3.2.4 Model Performance Evaluation Using “Documented” Data

The metrics chosen for a performance evaluation based on data for which an expert’s event report exists are defined here:

The ground truth for what is or is not a solar radio burst is based on the event lists issued by the e-Callisto network, which provide beginning and end times for each detected burst (burst interval).

For one-minute images with frame times inside reported burst intervals, a positive model prediction will be considered a True Positive (TP), whereas a negative model prediction will be considered a False Negative (FN); conversely, for one-minute images with times outside reported burst intervals, a negative model prediction will be considered a True Negative (TN), whereas a positive prediction will be counted as a False Positive (FP).

At this point the reader is reminded that in this work the term prediction is used to denote the CNN classifier output and has no bearing with any forecasting capabilities.
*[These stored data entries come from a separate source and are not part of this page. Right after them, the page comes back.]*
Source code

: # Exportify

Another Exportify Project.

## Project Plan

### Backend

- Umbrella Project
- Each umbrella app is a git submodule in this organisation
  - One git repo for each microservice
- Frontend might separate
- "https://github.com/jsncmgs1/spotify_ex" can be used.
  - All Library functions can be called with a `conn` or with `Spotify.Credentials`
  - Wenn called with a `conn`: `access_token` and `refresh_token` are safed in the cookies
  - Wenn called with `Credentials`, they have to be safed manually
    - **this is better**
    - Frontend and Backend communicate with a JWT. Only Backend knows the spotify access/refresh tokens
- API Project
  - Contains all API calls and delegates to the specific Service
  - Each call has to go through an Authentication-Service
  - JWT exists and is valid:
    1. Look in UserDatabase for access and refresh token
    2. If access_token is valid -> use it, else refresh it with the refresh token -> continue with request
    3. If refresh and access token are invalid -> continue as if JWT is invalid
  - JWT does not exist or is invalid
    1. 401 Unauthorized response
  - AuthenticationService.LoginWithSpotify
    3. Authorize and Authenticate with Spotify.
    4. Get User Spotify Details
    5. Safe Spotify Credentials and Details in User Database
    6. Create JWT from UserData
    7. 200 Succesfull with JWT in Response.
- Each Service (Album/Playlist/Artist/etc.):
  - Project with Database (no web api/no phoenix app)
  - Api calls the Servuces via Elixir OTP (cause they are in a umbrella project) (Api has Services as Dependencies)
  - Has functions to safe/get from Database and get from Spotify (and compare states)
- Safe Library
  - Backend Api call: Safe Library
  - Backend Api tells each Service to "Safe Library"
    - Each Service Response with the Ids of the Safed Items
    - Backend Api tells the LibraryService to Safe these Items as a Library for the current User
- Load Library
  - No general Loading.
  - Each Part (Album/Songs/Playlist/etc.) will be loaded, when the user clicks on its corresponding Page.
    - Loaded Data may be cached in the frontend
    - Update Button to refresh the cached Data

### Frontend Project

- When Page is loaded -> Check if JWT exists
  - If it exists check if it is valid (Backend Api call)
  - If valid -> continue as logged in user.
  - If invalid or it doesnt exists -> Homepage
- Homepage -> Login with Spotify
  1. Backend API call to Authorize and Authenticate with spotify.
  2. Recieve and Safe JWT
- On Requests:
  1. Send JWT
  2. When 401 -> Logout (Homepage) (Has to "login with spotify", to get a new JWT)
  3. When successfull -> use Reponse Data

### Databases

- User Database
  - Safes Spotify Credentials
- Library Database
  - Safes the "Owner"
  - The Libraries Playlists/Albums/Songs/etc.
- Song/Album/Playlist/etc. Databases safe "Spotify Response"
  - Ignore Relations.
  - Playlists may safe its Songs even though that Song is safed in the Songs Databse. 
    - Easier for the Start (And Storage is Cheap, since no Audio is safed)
From these basic metrics, computed on a minute-by-minute basis, we can define other metrics from different perspectives:

From a burst interval perspective, a burst interval is assigned a Burst True Positive (\(\mathit{BTP}\)) when at least one of the one-minute frames inside the interval (\(\pm 1\) minute) is a TP; otherwise, a Burst False Negative (\(\mathit{BFN}\)) is assigned. Demanding that all one-minute frames in a reported burst interval be positive would be completely unrealistic, especially on long intervals, often defined during visual inspection by loosely grouping together several solar events.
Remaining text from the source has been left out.